#### PROVIDED MATERIAL:
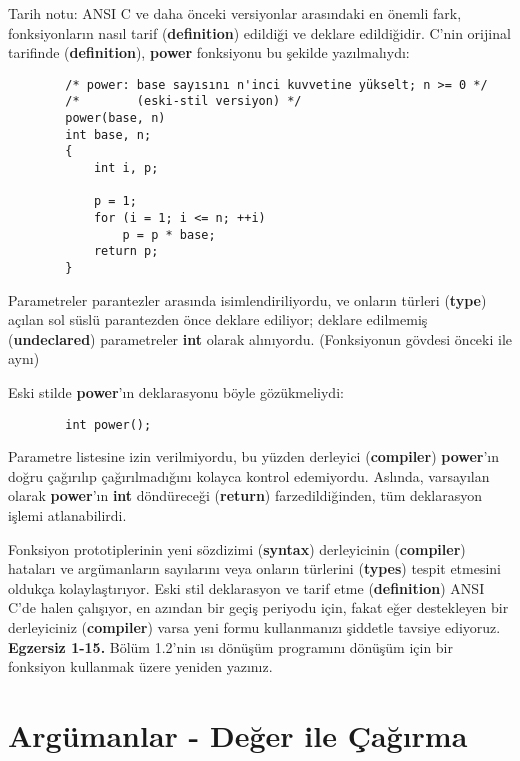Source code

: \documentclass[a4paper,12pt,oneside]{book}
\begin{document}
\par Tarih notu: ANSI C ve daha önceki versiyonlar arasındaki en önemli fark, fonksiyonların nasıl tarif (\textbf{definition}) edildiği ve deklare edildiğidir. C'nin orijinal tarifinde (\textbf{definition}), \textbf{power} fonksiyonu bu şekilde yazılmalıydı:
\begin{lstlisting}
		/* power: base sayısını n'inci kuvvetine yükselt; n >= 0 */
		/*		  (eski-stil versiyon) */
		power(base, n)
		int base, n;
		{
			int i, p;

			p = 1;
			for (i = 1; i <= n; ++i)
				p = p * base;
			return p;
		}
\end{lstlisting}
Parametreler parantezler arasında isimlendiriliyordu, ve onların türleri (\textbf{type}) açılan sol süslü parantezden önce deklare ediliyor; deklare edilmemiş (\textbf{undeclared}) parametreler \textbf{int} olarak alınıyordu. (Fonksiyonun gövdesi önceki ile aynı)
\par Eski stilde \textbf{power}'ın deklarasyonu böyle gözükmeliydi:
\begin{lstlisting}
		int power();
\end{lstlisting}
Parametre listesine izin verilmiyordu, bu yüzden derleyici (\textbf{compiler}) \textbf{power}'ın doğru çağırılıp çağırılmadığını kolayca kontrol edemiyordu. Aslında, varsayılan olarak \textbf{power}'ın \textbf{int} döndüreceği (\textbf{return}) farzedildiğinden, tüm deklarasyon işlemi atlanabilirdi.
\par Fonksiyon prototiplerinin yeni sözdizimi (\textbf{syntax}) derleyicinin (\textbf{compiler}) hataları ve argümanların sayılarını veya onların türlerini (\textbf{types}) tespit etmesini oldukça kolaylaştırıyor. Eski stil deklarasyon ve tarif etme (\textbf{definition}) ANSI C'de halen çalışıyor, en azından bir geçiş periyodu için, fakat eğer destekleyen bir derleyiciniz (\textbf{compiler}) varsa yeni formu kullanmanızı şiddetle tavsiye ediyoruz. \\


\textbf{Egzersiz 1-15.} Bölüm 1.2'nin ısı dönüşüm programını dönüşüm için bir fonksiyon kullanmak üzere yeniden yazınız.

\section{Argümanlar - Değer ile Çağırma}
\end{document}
* * *
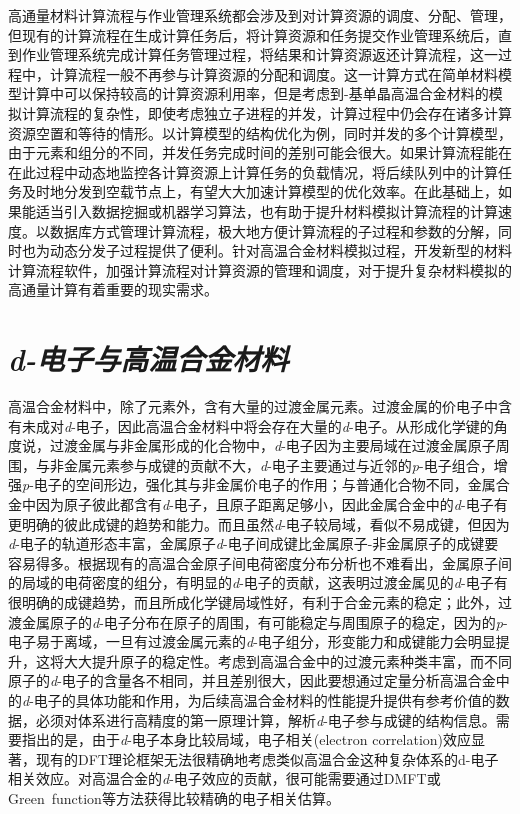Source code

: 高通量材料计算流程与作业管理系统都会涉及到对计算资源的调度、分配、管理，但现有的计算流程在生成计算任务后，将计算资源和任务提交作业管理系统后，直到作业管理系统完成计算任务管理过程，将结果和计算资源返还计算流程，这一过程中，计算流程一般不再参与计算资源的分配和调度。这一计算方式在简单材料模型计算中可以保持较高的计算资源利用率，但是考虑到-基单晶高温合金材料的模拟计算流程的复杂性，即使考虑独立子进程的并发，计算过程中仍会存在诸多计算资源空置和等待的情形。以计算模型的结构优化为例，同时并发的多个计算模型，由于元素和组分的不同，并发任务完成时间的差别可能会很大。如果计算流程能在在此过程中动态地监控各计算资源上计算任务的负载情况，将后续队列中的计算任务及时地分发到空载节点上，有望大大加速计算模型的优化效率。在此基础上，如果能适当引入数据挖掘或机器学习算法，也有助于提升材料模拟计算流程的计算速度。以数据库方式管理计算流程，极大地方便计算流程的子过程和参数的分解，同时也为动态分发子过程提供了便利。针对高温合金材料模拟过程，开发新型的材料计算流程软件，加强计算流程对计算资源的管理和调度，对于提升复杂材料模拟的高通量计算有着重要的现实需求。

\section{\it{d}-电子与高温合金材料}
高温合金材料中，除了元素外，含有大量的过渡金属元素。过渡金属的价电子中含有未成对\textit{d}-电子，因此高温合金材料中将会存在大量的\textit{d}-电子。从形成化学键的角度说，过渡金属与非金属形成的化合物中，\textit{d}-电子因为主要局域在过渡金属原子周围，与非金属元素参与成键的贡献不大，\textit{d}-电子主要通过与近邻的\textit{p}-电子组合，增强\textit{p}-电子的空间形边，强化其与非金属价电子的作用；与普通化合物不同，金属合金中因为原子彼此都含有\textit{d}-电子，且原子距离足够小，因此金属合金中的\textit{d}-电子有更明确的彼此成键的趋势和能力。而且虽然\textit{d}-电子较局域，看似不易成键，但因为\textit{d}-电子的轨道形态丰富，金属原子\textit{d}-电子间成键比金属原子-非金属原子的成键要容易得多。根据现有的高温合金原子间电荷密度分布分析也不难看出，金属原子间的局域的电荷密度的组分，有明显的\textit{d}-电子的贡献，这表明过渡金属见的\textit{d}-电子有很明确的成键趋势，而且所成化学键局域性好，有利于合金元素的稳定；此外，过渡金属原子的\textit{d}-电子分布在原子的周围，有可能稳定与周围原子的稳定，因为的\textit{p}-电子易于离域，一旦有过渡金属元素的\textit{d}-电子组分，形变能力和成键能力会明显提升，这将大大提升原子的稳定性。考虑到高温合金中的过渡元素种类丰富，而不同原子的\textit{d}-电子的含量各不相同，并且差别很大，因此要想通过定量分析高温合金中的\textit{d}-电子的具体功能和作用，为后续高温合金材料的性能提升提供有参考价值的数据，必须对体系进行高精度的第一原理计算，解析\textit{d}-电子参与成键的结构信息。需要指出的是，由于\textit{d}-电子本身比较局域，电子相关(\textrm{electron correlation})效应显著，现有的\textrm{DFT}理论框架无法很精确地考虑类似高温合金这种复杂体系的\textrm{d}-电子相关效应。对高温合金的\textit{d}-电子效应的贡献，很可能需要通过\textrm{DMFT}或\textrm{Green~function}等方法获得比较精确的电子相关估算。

#### TASK:
State the number of lines in these entries where the word "olarak" occurs, without any other words.

#### RESULT OF THIS EXERCISE:
2